Aunie’s nose wrinkled. “Too tacky.”
“But simple. What’s to rehearse, anyway? It’s just gonna be you’n me and a few of our friends in Otis’s apartment. I’ll say I do, if you will.” He sat down on the edge of the bed and buckled his knees from side to side just for the fun of having her grab at his shoulders and tighten her legs around his hips. Aunie laughed and jerked his ponytail.
“It’s just basic stuff, Jimmy. Be good. She’s gone to so much trouble to make this special for us.”
“Yeah, I know.” He flopped onto his back and
gazed up at her perched astride his lap. “I was kind of surprised to find you here, Magnolia.”
She rolled to lie by his side, her cheek on his chest. She was quiet for several moments before she finally said, “I couldn’t bear the thought of havin’ unresolved fears when you put that beautiful ring on my finger.”
“You’re not afraid now?”
“No. The hardest part was steppin’ over the threshold. Once I came in and walked around a little bit, I found that I’d been grantin’ Wesley more power than he deserved by running scared this past month. There’re no ghosts here anymore.”
His fingers tangled in her hair and pressed her head more fully against his chest. “Ah, God, that’s good to hear.” He rubbed his free hand up and down her arm. “We’re getting married tomorrow, Magnolia. Jeez, can you believe that?” He grinned up at the ceiling. “Just a few short hours until I can introduce you as the little woman.”
“You do and I’ll take a frying pan to your head.” She propped her chin on his chest and looked up at him. “Jimmy, does this frighten you at all?”
“Little bit.” He tilted his head to look at her. “I’m not always easy to get along with, Aunie. Hell, you know that better than anyone. And I get these spells when I just want to be alone. But I’m gonna work at this, baby. I’m gonna work at it real hard.”
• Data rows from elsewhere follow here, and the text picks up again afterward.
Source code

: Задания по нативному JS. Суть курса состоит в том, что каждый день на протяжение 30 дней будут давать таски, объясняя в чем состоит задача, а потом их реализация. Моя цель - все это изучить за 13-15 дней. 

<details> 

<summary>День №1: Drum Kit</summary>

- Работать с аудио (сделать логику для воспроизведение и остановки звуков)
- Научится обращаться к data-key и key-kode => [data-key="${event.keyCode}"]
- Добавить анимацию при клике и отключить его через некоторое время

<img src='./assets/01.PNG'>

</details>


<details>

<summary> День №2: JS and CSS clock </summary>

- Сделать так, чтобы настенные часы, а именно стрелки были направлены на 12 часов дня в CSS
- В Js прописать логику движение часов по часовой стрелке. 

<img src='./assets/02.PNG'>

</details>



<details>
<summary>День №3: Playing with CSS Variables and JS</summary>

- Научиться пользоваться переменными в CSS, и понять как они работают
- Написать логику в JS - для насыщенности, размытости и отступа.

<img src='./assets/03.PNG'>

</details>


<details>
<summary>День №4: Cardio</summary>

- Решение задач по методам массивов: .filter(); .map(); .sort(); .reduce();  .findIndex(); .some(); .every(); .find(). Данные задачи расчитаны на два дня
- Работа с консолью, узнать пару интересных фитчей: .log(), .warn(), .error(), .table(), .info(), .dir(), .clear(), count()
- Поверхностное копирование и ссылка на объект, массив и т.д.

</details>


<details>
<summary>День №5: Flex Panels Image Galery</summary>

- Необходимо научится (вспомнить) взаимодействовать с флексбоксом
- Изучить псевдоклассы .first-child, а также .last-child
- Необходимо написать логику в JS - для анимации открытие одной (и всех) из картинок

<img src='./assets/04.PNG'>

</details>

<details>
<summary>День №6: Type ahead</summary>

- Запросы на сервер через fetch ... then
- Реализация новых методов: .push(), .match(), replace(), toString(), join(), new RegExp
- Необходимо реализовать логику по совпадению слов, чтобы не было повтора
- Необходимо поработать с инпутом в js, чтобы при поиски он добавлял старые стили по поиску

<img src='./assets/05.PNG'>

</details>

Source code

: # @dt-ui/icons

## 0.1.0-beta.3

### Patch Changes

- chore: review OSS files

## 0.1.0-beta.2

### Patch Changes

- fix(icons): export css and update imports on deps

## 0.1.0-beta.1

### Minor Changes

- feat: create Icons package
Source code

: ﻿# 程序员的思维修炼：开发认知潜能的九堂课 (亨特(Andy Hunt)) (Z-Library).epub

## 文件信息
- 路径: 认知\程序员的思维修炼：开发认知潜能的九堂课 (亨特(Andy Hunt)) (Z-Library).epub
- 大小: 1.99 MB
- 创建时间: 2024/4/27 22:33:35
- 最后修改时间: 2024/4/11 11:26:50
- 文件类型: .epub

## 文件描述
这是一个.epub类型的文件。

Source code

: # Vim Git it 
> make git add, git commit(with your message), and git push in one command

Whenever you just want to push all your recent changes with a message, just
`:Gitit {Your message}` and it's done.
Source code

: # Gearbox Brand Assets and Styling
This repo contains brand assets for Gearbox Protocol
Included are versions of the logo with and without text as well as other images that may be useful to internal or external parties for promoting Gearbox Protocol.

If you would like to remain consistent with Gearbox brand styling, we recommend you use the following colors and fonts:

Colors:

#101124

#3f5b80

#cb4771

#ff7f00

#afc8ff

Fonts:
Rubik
“So am I. I want you to know that I don’t require round-the-clock entertainment. My ego won’t be bruised if you want some privacy. Just as long as you spell it out for me ahead of time and don’t go slammin’ off or scream at me for interruptin’ you.”
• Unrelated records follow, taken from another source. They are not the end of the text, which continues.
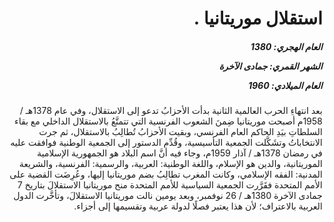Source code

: <h1 dir="rtl">استقلال موريتانيا  .</h1>

<h5 dir="rtl">العام الهجري:  1380

الشهر القمري: جمادى الآخرة

العام الميلادي: 1960</h5>

<p dir="rtl">بعد انتهاءِ الحرب العالمية الثانية بدأت الأحزابُ تدعو إلى الاستقلال، وفي عام 1378هـ / 1958م أصبحت موريتانيا ضِمنَ الشعوب الفرنسية التي تتمتَّعُ بالاستقلال الداخلي مع بقاء السلطاتِ بيَدِ الحاكم العام الفرنسي، وبقيت الأحزابُ تُطالِبُ بالاستقلال، ثم جرت الانتخاباتُ وتشَكَّلت الجمعية التأسيسية، وقُدِّم الدستور إلى الجمعية الوطنية فوافقت عليه في رمضان 1378هـ / آذار 1959م، وجاء فيه أنَّ اسم البلاد هو الجمهورية الإسلامية الموريتانية، والدين هو الإسلام، واللغة الوطنية: العربية، والرسمية: الفرنسية، والشريعة المدنية: الفقه الإسلامي، وكانت المغرب تطالِبُ بضم موريتانيا إليها، وعُرِضَت القضية على الأمم المتحدة فقَرَّرت الجمعية السياسية للأمم المتحدة منح موريتانيا الاستقلالَ بتاريخ 7 جمادى الآخرة 1380هـ / 26 نوفمبر، وبعد يومين نالت موريتانيا الاستقلالَ، وتأخَّرت الدول العربية بالاعتراف؛ لأن هذا يعتبر فصلًا لدولة عربية وتقسيمها إلى أجزاء.</p></br>
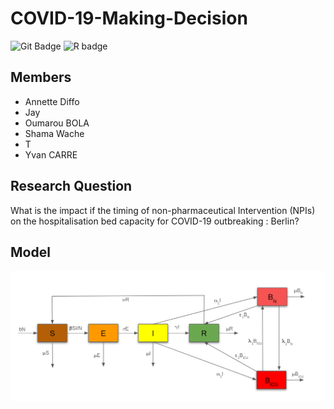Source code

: # COVID-19-Making-Decision


![Git Badge](https://img.shields.io/badge/-Git-blue?style=flat&logo=Git&logoColor=white)
![R badge](https://img.shields.io/badge/R-276DC3?style=for-the-badge&logo=r&logoColor=white)

## Members

- Annette Diffo
- Jay 
- Oumarou BOLA
- Shama Wache 
- T
- Yvan CARRE

## Research Question

What is the impact if the timing of non-pharmaceutical Intervention (NPIs) on the hospitalisation bed capacity for COVID-19 outbreaking : Berlin?


## Model

<p align="center">
  <img src="images/model.png" alt="train" width="800"/>
</p>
“I don’t always know how to conduct a relationship, Magnolia.”
“I don’t think anyone does, all the time.” She smiled up at him. “Just pretend you’re a recovering alcoholic. Take it one day at a time.”
James laughed. “Ah, God, I love you, girl. You’re the best thing that’s ever touched my life.” He reached down to unbutton her blouse. Rolling her to her back, he leaned down and pressed soft kisses to the two thin scars on her chest. He raised his head to stare into her eyes. “You ask me, I think we’re gonna have us one helluva long and happy marriage.”
“So do I, Jimmy T.” She wrestled his T-shirt up over his head and tossed it aside. “So do I.”